In Linha Vermelha rekapituliert José Filipe Costa die von Mythen und Gerüchten durchsetzte Entstehung von Thomas Harlans Film Torre Bela. Einen Anlass dafür findet er in Harlans wiederholter Auskunft, dass er und sein Team die dokumentierte Wirklichkeit seinerzeit aktiv manipuliert hätten. Mag dieses Bekenntnis letztlich Harlans Integrität belegen, so ist es ebenso sehr Teil des Mythos' „Torre Bela“ geworden.

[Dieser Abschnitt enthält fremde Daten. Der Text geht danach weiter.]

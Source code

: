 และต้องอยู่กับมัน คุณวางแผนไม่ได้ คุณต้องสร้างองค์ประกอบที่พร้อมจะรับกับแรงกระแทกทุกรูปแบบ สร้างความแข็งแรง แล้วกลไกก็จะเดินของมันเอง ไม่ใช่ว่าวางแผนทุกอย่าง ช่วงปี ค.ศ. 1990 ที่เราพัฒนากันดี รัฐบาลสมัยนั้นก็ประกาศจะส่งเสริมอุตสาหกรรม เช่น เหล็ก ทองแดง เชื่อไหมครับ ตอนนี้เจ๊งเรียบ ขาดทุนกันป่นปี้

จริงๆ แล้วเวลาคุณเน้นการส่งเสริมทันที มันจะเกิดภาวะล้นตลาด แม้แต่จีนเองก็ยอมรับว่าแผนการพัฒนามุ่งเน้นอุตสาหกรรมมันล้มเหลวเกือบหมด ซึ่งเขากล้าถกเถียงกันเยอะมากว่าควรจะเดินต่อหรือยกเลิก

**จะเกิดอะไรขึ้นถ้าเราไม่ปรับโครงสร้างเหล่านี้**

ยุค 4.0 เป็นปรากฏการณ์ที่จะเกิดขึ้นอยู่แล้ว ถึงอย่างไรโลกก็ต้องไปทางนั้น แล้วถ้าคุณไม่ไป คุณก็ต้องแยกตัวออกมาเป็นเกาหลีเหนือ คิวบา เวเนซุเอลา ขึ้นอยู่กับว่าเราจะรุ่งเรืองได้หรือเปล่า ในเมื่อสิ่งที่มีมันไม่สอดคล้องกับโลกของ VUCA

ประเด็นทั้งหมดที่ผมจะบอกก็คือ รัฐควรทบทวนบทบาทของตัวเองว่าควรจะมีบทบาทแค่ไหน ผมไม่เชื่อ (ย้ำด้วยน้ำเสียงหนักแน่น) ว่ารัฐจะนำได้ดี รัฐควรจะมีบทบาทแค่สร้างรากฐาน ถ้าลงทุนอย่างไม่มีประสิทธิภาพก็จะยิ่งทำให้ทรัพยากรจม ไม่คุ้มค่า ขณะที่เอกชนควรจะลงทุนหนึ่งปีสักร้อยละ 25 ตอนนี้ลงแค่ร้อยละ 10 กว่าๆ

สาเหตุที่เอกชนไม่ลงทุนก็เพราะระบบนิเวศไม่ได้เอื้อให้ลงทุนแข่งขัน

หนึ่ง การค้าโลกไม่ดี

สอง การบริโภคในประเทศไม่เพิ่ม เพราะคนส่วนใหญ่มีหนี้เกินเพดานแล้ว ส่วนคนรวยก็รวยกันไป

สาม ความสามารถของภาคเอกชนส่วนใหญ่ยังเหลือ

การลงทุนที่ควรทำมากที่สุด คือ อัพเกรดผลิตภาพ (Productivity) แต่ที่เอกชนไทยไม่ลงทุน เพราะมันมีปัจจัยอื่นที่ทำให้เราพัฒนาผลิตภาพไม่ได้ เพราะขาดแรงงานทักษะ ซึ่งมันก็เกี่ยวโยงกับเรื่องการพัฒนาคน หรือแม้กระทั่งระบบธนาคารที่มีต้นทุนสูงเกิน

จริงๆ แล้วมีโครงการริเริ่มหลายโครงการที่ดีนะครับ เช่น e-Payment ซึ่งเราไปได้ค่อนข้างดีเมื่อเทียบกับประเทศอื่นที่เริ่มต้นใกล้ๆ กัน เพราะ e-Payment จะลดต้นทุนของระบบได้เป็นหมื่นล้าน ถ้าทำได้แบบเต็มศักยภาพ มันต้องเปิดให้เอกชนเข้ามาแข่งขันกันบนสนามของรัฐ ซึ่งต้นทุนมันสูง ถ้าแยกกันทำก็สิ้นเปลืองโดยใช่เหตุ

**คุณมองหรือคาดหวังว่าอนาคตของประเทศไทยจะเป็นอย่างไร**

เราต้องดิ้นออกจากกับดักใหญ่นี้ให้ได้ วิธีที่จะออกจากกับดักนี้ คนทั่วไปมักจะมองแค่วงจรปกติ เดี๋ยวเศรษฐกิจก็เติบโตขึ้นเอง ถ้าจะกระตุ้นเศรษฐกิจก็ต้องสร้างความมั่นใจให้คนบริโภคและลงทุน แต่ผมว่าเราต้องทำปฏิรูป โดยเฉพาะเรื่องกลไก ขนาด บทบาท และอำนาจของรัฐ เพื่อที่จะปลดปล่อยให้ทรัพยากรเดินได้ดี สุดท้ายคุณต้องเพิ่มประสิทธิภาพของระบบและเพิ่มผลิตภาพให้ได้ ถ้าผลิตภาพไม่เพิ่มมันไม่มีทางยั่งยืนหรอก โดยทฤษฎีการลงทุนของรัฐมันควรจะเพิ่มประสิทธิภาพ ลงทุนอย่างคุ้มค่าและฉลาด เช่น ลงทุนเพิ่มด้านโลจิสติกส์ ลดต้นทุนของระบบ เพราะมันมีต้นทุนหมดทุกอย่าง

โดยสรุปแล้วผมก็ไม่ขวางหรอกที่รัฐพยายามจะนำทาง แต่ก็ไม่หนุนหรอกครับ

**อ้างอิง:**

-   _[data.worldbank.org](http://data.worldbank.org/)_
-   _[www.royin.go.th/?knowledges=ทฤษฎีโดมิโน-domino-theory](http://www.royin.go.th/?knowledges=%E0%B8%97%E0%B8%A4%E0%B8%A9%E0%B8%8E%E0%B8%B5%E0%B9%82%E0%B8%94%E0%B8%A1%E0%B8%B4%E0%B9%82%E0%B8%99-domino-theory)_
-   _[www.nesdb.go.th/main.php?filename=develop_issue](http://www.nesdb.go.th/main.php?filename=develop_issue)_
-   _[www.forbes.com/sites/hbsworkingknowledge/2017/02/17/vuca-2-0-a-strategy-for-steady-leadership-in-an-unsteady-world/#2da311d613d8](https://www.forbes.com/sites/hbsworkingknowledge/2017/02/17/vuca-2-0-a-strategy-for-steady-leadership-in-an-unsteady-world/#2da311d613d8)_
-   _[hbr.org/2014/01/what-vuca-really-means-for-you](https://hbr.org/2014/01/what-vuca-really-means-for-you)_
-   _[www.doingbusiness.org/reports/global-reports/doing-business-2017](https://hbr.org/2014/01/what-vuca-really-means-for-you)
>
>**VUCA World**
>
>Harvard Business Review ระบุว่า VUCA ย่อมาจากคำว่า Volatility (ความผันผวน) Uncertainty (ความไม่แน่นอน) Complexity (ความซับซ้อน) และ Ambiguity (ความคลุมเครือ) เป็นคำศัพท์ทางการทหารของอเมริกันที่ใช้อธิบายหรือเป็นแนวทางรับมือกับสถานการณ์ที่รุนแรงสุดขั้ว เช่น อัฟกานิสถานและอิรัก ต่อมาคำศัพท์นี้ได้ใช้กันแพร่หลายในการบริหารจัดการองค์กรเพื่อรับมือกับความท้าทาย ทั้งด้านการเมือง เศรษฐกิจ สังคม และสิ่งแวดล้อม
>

War die Kollektivierung des Landguts weniger real, weil sie Teil einer filmischen Dramaturgie war? Haben Harlans Motive das Handeln der aufständischen Bauern kompromittiert? Und was ist aus der Revolution geworden, auf die sich Portugal bis heute beruft? Gibt es eine klare Linie zwischen Mythos und Geschichte? Costa zieht in seinem dichten Essayfilm alle Register der filmischen Recherche, führt Gespräche mit Zeitzeugen, seziert Schlüsselszenen von Harlans Film, lauscht den Zwischentönen auf der begleitenden Tonspur und stellt letztlich auch die Legitimität seiner eigenen Geschichtskonstruktion zur Diskussion. (th) Mit freundlicher Unterstützung des Goethe-Instituts Lissabon.
Einführung: Tobias Hering
Nach der Vorführung findet ein Filmgespräch auf Englisch statt, zu Gast: José Filipe Costa.

am 18.4.2013 um 20.00 Uhr

UMBRÜCHE: FILM ALS ZEITGENÖSSISCHER AKTEUR

Oktjabr
Oktober

RIM/F/RUS 1993, R: Abderrahmane Sissako, B: Abderrahmane Sissako, K: Georgi Rerberg, D: Irina Apeksimowa, Wilson Buyaya, 36' 35 mm, OmU

Rostov – Luanda
ANG/RIM/F/D/B 1997, R: Abderrahmane Sissako, B: Abderrahmane Sissako, K: Jacques Besse, 76' Beta SP, OmU

Mit der politischen Unabhängigkeit begann in den meisten afrikanischen Staaten auch der Aufbau einer nationalen Filmarbeit, die jedoch selten völlig unabhängig war. Als Gegengewicht zum Einfluss der ehemaligen Kolonialmächte spielten innerafrikanische Allianzen, aber auch die Unterstützung sozialistischer Staaten wie Kuba und der Sowjetunion eine wichtige Rolle. Als Abderrahmane Sissako 1982 zum Sprachstudium nach Rostov und dann zum Filmstudium nach Moskau ging, gehörte er bereits zur dritten Generation afrikanischer Filmemacher, die in der Sowjetunion ausgebildet wurden. Als er dann in Moskau seinen Abschlussfilm drehte, war die Sowjetunion schon in Auflösung begriffen. Oktober (1992) erzählt von der scheiternden Liebe zwischen einem Afrikaner und einer Russin und fängt im Moskauer Winter Momente der Desillusionierung und des Stillstands ein. In Rostov –Luanda (1997) nimmt Sissako die Spuren seiner Studienzeit auf. Die Suche nach einem ehemaligen Kommilitonen führt ihn von Mauretanien nach Angola, in ein von Jahrzehnten des Bürgerkriegs gezeichnetes Land, in dem sich ihm viele Türen öffnen, der Gesuchte jedoch ein blinder Fleck bleibt. Als er schon fast zum Phantom geworden ist, spürt ihn Sissako schließlich doch noch auf: in einem Reihenhaus in Berlin. (th)
Mit freundlicher Unterstützung des Institut Français Paris.
Einführung: Tobias Hering
Nach der Vorführung findet ein Filmgespräch statt, zu Gast: Marie-Hélène Gutberlet (Filmwissenschaftlerin).